Our first column is filled with 0. It means if our maximum capacity is 0, no matter whatever item we have, since we can't pick any items, our maximum value will be 0. Let's start from Table[0][1]. When we are filling Table[1][1], we are asking ourselves if our maximum capacity was 1 and we had only the first item, what would be our maximum value? The best we can do is 1, by picking the item. For Table[0][2] that means if our maximum capacity is 2 and we only have the first item, the maximum value we can get is 1. This will be same for Table[0][3], Table[0][4], Table[0][5], Table[0][6] and Table[0][7]. This is because we only have one item, which gives us value 1. Since we have only 1 quantity of each item, no matter how we increase the capacity of our knapsack, from one item, 1 is the best value we can make. So our array will look like:
+-------+--------+---+---+---+---+---+---+---+---+
| Value | Weight | 0 | 1 | 2 | 3 | 4 | 5 | 6 | 7 |
+-------+--------+---+---+---+---+---+---+---+---+
| 1 | 1 | 0 | 1 | 1 | 1 | 1 | 1 | 1 | 1 |
+-------+--------+---+---+---+---+---+---+---+---+
| 4 | 3 | 0 | | | | | | | |
+-------+--------+---+---+---+---+---+---+---+---+
| 5 | 4 | 0 | | | | | | | |
+-------+--------+---+---+---+---+---+---+---+---+
| 7 | 5 | 0 | | | | | | | |
+-------+--------+---+---+---+---+---+---+---+---+
Moving on, for Table[1][1], we are asking ourselves, if we had item 1 and 2 and if the maximum capacity of our knapsack was 1, what is the maximum value we can get? If we take both item 1 and 2, the total weight will be 4, which will exceed our current knapsack capacity. So item 2 can't be selected. Now what is the best we can do without taking item 2? The value from the top, that is Table[0][1] which contains the maximum value we can get if we had maximum capacity 1 and we didn't pick the second item. For Table[1][2], since 2 is less than weight[2], that is the weight of the second item, we can't take the item. So we can establish that, if the weight of the current item is greater than our maximum capacity, we can't take that item. In this case, we'll simply take the value from top, which represents the maximum value we can take excluding the item.
if weight[i] > j
Table[i][j] := Table[i-1][j]
end if
Now for Table[1][3] since our maximum capacity is equal to our current weight, we have two choices.
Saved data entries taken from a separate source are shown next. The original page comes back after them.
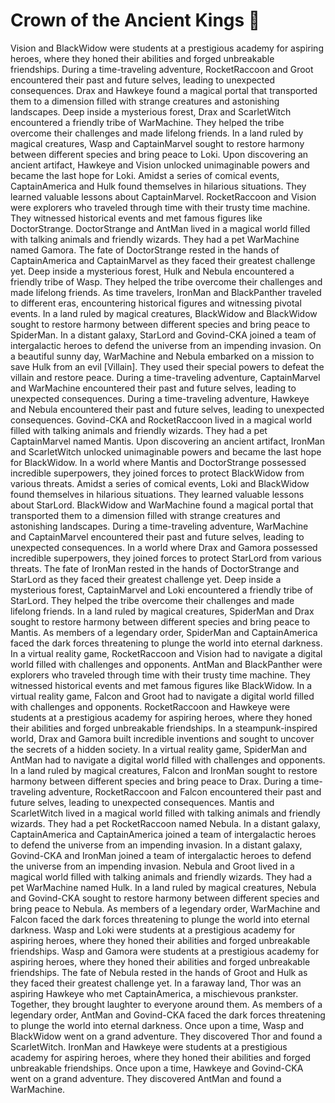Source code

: # Crown of the Ancient Kings :iphone: 

Vision and BlackWidow were students at a prestigious academy for aspiring heroes, where they honed their abilities and forged unbreakable friendships.
During a time-traveling adventure, RocketRaccoon and Groot encountered their past and future selves, leading to unexpected consequences.
Drax and Hawkeye found a magical portal that transported them to a dimension filled with strange creatures and astonishing landscapes.
Deep inside a mysterious forest, Drax and ScarletWitch encountered a friendly tribe of WarMachine. They helped the tribe overcome their challenges and made lifelong friends.
In a land ruled by magical creatures, Wasp and CaptainMarvel sought to restore harmony between different species and bring peace to Loki.
Upon discovering an ancient artifact, Hawkeye and Vision unlocked unimaginable powers and became the last hope for Loki.
Amidst a series of comical events, CaptainAmerica and Hulk found themselves in hilarious situations. They learned valuable lessons about CaptainMarvel.
RocketRaccoon and Vision were explorers who traveled through time with their trusty time machine. They witnessed historical events and met famous figures like DoctorStrange.
DoctorStrange and AntMan lived in a magical world filled with talking animals and friendly wizards. They had a pet WarMachine named Gamora.
The fate of DoctorStrange rested in the hands of CaptainAmerica and CaptainMarvel as they faced their greatest challenge yet.
Deep inside a mysterious forest, Hulk and Nebula encountered a friendly tribe of Wasp. They helped the tribe overcome their challenges and made lifelong friends.
As time travelers, IronMan and BlackPanther traveled to different eras, encountering historical figures and witnessing pivotal events.
In a land ruled by magical creatures, BlackWidow and BlackWidow sought to restore harmony between different species and bring peace to SpiderMan.
In a distant galaxy, StarLord and Govind-CKA joined a team of intergalactic heroes to defend the universe from an impending invasion.
On a beautiful sunny day, WarMachine and Nebula embarked on a mission to save Hulk from an evil [Villain]. They used their special powers to defeat the villain and restore peace.
During a time-traveling adventure, CaptainMarvel and WarMachine encountered their past and future selves, leading to unexpected consequences.
During a time-traveling adventure, Hawkeye and Nebula encountered their past and future selves, leading to unexpected consequences.
Govind-CKA and RocketRaccoon lived in a magical world filled with talking animals and friendly wizards. They had a pet CaptainMarvel named Mantis.
Upon discovering an ancient artifact, IronMan and ScarletWitch unlocked unimaginable powers and became the last hope for BlackWidow.
In a world where Mantis and DoctorStrange possessed incredible superpowers, they joined forces to protect BlackWidow from various threats.
Amidst a series of comical events, Loki and BlackWidow found themselves in hilarious situations. They learned valuable lessons about StarLord.
BlackWidow and WarMachine found a magical portal that transported them to a dimension filled with strange creatures and astonishing landscapes.
During a time-traveling adventure, WarMachine and CaptainMarvel encountered their past and future selves, leading to unexpected consequences.
In a world where Drax and Gamora possessed incredible superpowers, they joined forces to protect StarLord from various threats.
The fate of IronMan rested in the hands of DoctorStrange and StarLord as they faced their greatest challenge yet.
Deep inside a mysterious forest, CaptainMarvel and Loki encountered a friendly tribe of StarLord. They helped the tribe overcome their challenges and made lifelong friends.
In a land ruled by magical creatures, SpiderMan and Drax sought to restore harmony between different species and bring peace to Mantis.
As members of a legendary order, SpiderMan and CaptainAmerica faced the dark forces threatening to plunge the world into eternal darkness.
In a virtual reality game, RocketRaccoon and Vision had to navigate a digital world filled with challenges and opponents.
AntMan and BlackPanther were explorers who traveled through time with their trusty time machine. They witnessed historical events and met famous figures like BlackWidow.
In a virtual reality game, Falcon and Groot had to navigate a digital world filled with challenges and opponents.
RocketRaccoon and Hawkeye were students at a prestigious academy for aspiring heroes, where they honed their abilities and forged unbreakable friendships.
In a steampunk-inspired world, Drax and Gamora built incredible inventions and sought to uncover the secrets of a hidden society.
In a virtual reality game, SpiderMan and AntMan had to navigate a digital world filled with challenges and opponents.
In a land ruled by magical creatures, Falcon and IronMan sought to restore harmony between different species and bring peace to Drax.
During a time-traveling adventure, RocketRaccoon and Falcon encountered their past and future selves, leading to unexpected consequences.
Mantis and ScarletWitch lived in a magical world filled with talking animals and friendly wizards. They had a pet RocketRaccoon named Nebula.
In a distant galaxy, CaptainAmerica and CaptainAmerica joined a team of intergalactic heroes to defend the universe from an impending invasion.
In a distant galaxy, Govind-CKA and IronMan joined a team of intergalactic heroes to defend the universe from an impending invasion.
Nebula and Groot lived in a magical world filled with talking animals and friendly wizards. They had a pet WarMachine named Hulk.
In a land ruled by magical creatures, Nebula and Govind-CKA sought to restore harmony between different species and bring peace to Nebula.
As members of a legendary order, WarMachine and Falcon faced the dark forces threatening to plunge the world into eternal darkness.
Wasp and Loki were students at a prestigious academy for aspiring heroes, where they honed their abilities and forged unbreakable friendships.
Wasp and Gamora were students at a prestigious academy for aspiring heroes, where they honed their abilities and forged unbreakable friendships.
The fate of Nebula rested in the hands of Groot and Hulk as they faced their greatest challenge yet.
In a faraway land, Thor was an aspiring Hawkeye who met CaptainAmerica, a mischievous prankster. Together, they brought laughter to everyone around them.
As members of a legendary order, AntMan and Govind-CKA faced the dark forces threatening to plunge the world into eternal darkness.
Once upon a time, Wasp and BlackWidow went on a grand adventure. They discovered Thor and found a ScarletWitch.
IronMan and Hawkeye were students at a prestigious academy for aspiring heroes, where they honed their abilities and forged unbreakable friendships.
Once upon a time, Hawkeye and Govind-CKA went on a grand adventure. They discovered AntMan and found a WarMachine.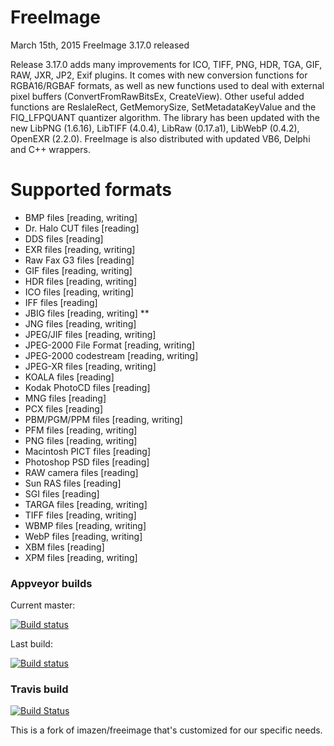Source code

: # FreeImage

March 15th, 2015
FreeImage 3.17.0 released

Release 3.17.0 adds many improvements for ICO, TIFF, PNG, HDR, TGA, GIF, RAW, JXR, JP2, Exif plugins. It comes with new conversion functions for RGBA16/RGBAF formats, as well as new functions used to deal with external pixel buffers (ConvertFromRawBitsEx, CreateView). Other useful added functions are ReslaleRect, GetMemorySize, SetMetadataKeyValue and the FIQ_LFPQUANT quantizer algorithm.
The library has been updated with the new LibPNG (1.6.16), LibTIFF (4.0.4), LibRaw (0.17.a1), LibWebP (0.4.2), OpenEXR (2.2.0).
FreeImage is also distributed with updated VB6, Delphi and C++ wrappers.


# Supported formats

* BMP files [reading, writing]
* Dr. Halo CUT files [reading]
* DDS files [reading]
* EXR files [reading, writing]
* Raw Fax G3 files [reading]
* GIF files [reading, writing]
* HDR files [reading, writing]
* ICO files [reading, writing]
* IFF files [reading]
* JBIG files [reading, writing] **
* JNG files [reading, writing]
* JPEG/JIF files [reading, writing]
* JPEG-2000 File Format [reading, writing]
* JPEG-2000 codestream [reading, writing]
* JPEG-XR files [reading, writing]
* KOALA files [reading]
* Kodak PhotoCD files [reading]
* MNG files [reading]
* PCX files [reading]
* PBM/PGM/PPM files [reading, writing]
* PFM files [reading, writing]
* PNG files [reading, writing]
* Macintosh PICT files [reading]
* Photoshop PSD files [reading]
* RAW camera files [reading]
* Sun RAS files [reading]
* SGI files [reading]
* TARGA files [reading, writing]
* TIFF files [reading, writing]
* WBMP files [reading, writing]
* WebP files [reading, writing]
* XBM files [reading]
* XPM files [reading, writing] 

### Appveyor builds
Current master:

[![Build status](https://ci.appveyor.com/api/projects/status/b87gv2bu4synmb1h/branch/master?svg=true)](https://ci.appveyor.com/project/imazen/freeimage/branch/master)

Last build:

[![Build status](https://ci.appveyor.com/api/projects/status/b87gv2bu4synmb1h?svg=true)](https://ci.appveyor.com/project/imazen/freeimage)

### Travis build

[![Build Status](https://travis-ci.org/imazen/freeimage.svg?branch=master)](https://travis-ci.org/imazen/freeimage)



This is a fork of imazen/freeimage that's customized for our specific needs.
Among the two choices, we'll pick the one from which we can get maximum value. If we select the item, we get: value for this item + maximum value from rest of the items after taking this item = 4 + 0 = 4. We get 4(value of the item) from our weight array and the 0(maximum value we can get from rest of the items after taking this item) comes by going 1 step above and 3 steps back. That is Table[0][0]. Why? If we take the item, our remaining capacity will be 3 - 3 = 0 and remaining item will be the first item. Well, if you recall Table[0][0] stores the maximum value we can get if our capacity was 0 and we only had the first item. Now if we don't select the item, the maximum value we can get is comes from 1 step above, that is 1. Now we take the maximum of these two values(4, 1) and set Table[1][2] = 4. For Table[1][4], since 4, the maximum knapsack capacity is greater than 3, the weight of our current item, we again have two options. We take max(Weight[2] + Table[0][4-Weight[2]], Table[0][4]) = max(Weight[2] + Table[0][1], Table[0][4]) = max(4 + 1, 1) = 5.
if weight[i] <= j
w := weight[i]
Table[i][j] := max(w + Table[i][j-w], Table[i-1][j])
end if
Using these two formulae, we can populate the whole Table array. Our array will look like:
+-------+--------+---+---+---+---+---+---+---+---+
| Value | Weight | 0 | 1 | 2 | 3 | 4 | 5 | 6 | 7 |
+-------+--------+---+---+---+---+---+---+---+---+
| 1 | 1 | 0 | 1 | 1 | 1 | 1 | 1 | 1 | 1 |
+-------+--------+---+---+---+---+---+---+---+---+
| 4 | 3 | 0 | 1 | 1 | 4 | 5 | 5 | 5 | 5 |
+-------+--------+---+---+---+---+---+---+---+---+
| 5 | 4 | 0 | 1 | 1 | 4 | 5 | 6 | 6 | 9 |
+-------+--------+---+---+---+---+---+---+---+---+
| 7 | 5 | 0 | 1 | 1 | 4 | 5 | 7 | 8 | 9 |
+-------+--------+---+---+---+---+---+---+---+---+
Here, The last value that we inserted in our array, Table[3][7] contains our required maximum value. This is the maximum value we can get if we had 4 items and our maximum capacity of the knapsack was 7.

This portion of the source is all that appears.